As MRC informed earlier, Sabic has announced that it has purchased additional shares in Clariant, increasing its holding in the company from 24.99% to 31.5%. The move is part of Sabic’s growth strategy to achieve a leadership position among global peers in specialties and increase this segment’s contribution to Sabic. Completion of the transaction is subject to regulatory approvals.

Earlier last year, SABIC took off-stream its SABIC Olefins 4 cracker owing to technical issues on May 10, 2019. Further details on duration of the shutdown could not be ascertained. Located in beek, the Netherlands, the cracker has an ethylene production capacity of 690,000 mt/year and a propylene production capacity of 360,000 mt/year.

Ethylene and propylene are feedstocks for producing polyethylene (PE) and polypropylene (PP).

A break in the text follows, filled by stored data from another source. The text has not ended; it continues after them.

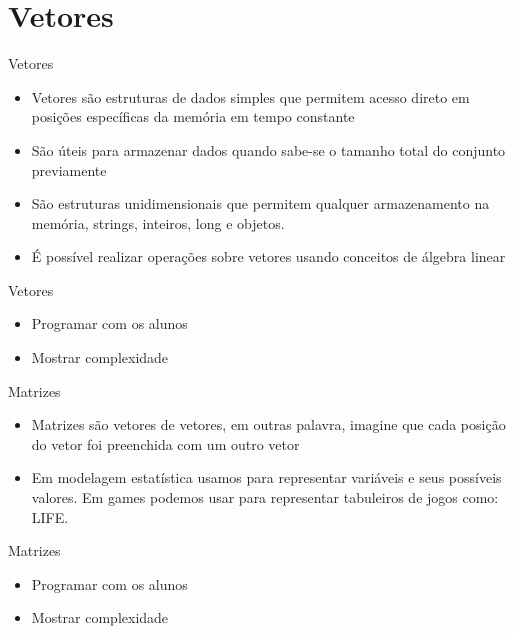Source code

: \section*{Vetores}

\begin{frame}
	\begin{block}{Vetores}
		\begin{itemize}
			\item Vetores são estruturas de dados simples que permitem acesso direto em posições específicas da memória em tempo constante

			\item São úteis para armazenar dados quando sabe-se o tamanho total do conjunto previamente
			
			\item São estruturas unidimensionais que permitem qualquer armazenamento na memória, strings, inteiros, long e objetos.
			
			\item É possível realizar operações sobre vetores usando conceitos de álgebra linear
		\end{itemize}
	\end{block}
\end{frame}

\begin{frame}
	\begin{block}{Vetores}
		\begin{itemize}
			\item Programar com os alunos
			\item Mostrar complexidade
		\end{itemize}
	\end{block}
\end{frame}

\begin{frame}
	\begin{block}{Matrizes}
		\begin{itemize}
			\item Matrizes são vetores de vetores, em outras palavra, imagine que cada posição do vetor foi preenchida com um outro vetor

			\item Em modelagem estatística usamos para representar variáveis e seus possíveis valores. Em games podemos usar para representar tabuleiros de jogos como: LIFE.
		\end{itemize}
	\end{block}
\end{frame}

\begin{frame}
	\begin{block}{Matrizes}
		\begin{itemize}
			\item Programar com os alunos
			\item Mostrar complexidade
		\end{itemize}
	\end{block}
\end{frame}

According to MRC's ScanPlast report, Russia's estimated PE consumption totalled 1,904,410 tonnes in the first eleven months of 2019, up by 6% year on year. Shipments of all PE grades increased. PE shipments increased from both domestic producers and foreign suppliers. The PP consumption in the Russian market was 1,161,830 tonnes in January-November 2019, up by 7% year on year. Deliveries of all grades of propylene polymers increased, with the homopolymer PP segment accounting for the largest increase.

Clariant AG is a Swiss chemical company and a world leader in the production of specialty chemicals for the textile, printing, mining and metallurgical industries. It is engaged in processing crude oil products in pigments, plastics and paints.